Previously, in order to discuss pricing, we defined our so-called typical client as a firm in the $10 to $100 million (revenues) range. Most are engaged in either manufacturing, distribution or both. Of course, ERP can benefit anyone. Manufacturing and distribution just happen to be our particular areas of greatest expertise. Given our baseline, let’s take a look at typical costs.
Whenever we’re asked ‘What’s it cost?’ I’m always inclined to give an answer along the lines of ‘How many trees are there in a forest?’ Not to be facetious, but really, cost varies according to many factors, including the obvious (How many users? How many areas of the company do you want to tackle? How complex is your manufacturing process?)… as well as the less obvious (How many of the necessary implementation steps do you want your team to tackle instead of ours? How experienced or tech-savvy is your staff? How committed is the top management?)
Let’s take a stab at it anyways.
We’ve sold $50,000 systems and we’ve sold $500,000+ systems. The difference, generally, had to do with… the number of users; the scope of the initial phases of the project; the computer and business literacy levels of the users; the amount of customization required; and the depth of planning groundwork required to reformulate or re-design business processes. One other factor: How heavily will engineering be involved, with all its cascading layers of staff, resources, projects and plans? Add to that, how many people across how many different departments require training?

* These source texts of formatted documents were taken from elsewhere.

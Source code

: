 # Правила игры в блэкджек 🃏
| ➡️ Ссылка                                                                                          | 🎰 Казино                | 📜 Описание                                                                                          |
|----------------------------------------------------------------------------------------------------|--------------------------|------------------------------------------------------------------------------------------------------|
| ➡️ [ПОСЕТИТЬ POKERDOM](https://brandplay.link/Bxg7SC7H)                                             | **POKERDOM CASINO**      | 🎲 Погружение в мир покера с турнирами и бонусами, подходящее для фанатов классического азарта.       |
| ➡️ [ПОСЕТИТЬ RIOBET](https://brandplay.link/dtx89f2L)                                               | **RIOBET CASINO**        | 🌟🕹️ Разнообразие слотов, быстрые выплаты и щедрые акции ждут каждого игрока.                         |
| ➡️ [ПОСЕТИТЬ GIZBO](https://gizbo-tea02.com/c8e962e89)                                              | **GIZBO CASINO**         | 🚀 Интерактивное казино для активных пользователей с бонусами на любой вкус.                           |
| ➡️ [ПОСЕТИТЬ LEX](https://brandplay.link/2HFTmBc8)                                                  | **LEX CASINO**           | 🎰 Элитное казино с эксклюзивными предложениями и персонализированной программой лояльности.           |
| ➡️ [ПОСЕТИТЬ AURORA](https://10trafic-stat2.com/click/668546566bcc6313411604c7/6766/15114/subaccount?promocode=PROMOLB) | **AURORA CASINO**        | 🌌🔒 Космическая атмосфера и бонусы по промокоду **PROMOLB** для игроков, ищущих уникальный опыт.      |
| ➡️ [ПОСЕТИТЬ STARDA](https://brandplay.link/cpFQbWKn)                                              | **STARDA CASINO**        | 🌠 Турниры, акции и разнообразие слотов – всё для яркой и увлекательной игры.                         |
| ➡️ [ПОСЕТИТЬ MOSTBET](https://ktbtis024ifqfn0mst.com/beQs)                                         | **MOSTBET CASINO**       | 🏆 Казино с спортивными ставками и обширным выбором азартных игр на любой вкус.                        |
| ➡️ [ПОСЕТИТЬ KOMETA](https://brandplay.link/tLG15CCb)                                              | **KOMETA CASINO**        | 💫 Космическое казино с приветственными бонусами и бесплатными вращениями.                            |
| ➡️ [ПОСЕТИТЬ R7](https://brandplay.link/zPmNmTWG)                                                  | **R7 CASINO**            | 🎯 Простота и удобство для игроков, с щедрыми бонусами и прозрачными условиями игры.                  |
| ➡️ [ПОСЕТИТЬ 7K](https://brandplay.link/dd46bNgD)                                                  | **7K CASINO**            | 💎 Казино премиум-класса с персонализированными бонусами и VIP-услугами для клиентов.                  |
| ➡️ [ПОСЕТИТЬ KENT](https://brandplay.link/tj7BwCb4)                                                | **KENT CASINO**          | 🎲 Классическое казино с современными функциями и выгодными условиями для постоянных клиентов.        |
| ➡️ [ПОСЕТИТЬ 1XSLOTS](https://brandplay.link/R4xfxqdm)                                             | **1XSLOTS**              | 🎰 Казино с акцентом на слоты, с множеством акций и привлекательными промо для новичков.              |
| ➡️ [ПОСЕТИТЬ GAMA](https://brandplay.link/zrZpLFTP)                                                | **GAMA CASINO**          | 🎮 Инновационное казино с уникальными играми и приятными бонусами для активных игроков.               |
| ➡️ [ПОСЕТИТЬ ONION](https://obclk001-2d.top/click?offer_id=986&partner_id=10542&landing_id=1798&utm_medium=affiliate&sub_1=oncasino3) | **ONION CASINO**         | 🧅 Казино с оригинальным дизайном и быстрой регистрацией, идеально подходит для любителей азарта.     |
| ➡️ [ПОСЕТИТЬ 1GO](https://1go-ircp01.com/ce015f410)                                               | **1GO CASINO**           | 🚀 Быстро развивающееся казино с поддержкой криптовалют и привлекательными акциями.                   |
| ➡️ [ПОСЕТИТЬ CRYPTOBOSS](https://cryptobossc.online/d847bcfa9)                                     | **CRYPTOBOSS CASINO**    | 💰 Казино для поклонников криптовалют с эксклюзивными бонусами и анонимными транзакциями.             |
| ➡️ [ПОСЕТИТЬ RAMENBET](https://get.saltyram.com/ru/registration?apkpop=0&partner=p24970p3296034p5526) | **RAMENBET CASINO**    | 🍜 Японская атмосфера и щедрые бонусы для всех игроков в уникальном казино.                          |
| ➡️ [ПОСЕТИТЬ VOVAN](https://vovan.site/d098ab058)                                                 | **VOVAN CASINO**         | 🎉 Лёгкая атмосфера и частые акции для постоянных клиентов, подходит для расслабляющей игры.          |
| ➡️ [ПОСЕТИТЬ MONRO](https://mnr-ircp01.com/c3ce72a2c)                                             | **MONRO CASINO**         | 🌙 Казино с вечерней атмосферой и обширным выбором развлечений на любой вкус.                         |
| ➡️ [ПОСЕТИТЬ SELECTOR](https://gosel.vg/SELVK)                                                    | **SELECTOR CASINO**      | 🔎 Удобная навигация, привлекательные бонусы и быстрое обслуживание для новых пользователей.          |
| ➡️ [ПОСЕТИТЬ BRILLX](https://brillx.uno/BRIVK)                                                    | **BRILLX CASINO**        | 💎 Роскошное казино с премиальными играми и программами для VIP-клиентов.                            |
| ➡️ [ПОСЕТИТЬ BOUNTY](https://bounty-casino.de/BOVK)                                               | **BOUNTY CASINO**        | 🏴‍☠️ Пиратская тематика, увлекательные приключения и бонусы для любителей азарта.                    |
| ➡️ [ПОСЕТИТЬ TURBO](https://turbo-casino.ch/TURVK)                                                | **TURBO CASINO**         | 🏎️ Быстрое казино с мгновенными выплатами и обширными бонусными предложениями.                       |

The list is longer than that, but the conclusion we’ve come to after many years is pretty simple: start small and discrete. We like to start with the base software and one or two key departmental deployment objectives. These are typically the areas of greatest pain or urgency. They usually become pretty self-evident during the discovery process at most companies. Mind you, it’s not always possible to go ‘small and discrete.’ Companies replacing an existing full-scale system may have little choice but to go Big Bang. It requires communication, planning and consensus between you and your provider.
It may surprise you to learn that today, within a certain range of dollars, pricing on most ERP systems for the SMB market is remarkably close from product to product. We know this because we represent several different systems, and are familiar with many others.
For a typical starting point, say 5 users, and a commitment to deploy ERP across one or two functional areas initially (say, financials and order fulfillment as examples), the cost difference across multiple different ERP choices might be only about 25%. Typically, a ‘basic’ 5-user ERP system with most of the expected accounting functionality (financial reporting, receivables, payables, order entry, purchasing and inventory control) and maybe some basic ‘kitting’ manufacturing capability (BOMs, Orders, Routes) might run around $20-30,000, give or take. That’s for the software.
With today’s ‘in the cloud’ solutions, configurations can be priced by user, by month, making the costs, at least initially, appear much lower. That decreases barriers to entry, though in the long run, it’s pretty much a marketing game that the big-name publishers feel destined to win. They sometimes lure in prospects with exceedingly low cost-per-user entry fees, but generally, the full functionality you want, spread over years, adds up either way.
Except of course, with cloud, the data often resides on “their” servers (or at least somewhere other than your own), thus increasing the cost and complexity of ever moving off that system – a fact publishers know and relish.
At any rate, all software publishers today add an annual maintenance plan fee for on premise software which typically runs about 16% to 20% additional. Cloud users have it built into their pricing, and so it’s basically amortized over time. These maintenance plans are usually ‘required’ by the vendor for the first year. They do not entitle users to free support or training or other services; rather they entitle you to all software upgrades (and maintenance releases, or ‘bug fixes’) released by the vendor during that year. They are renewable, optionally, on an annual basis.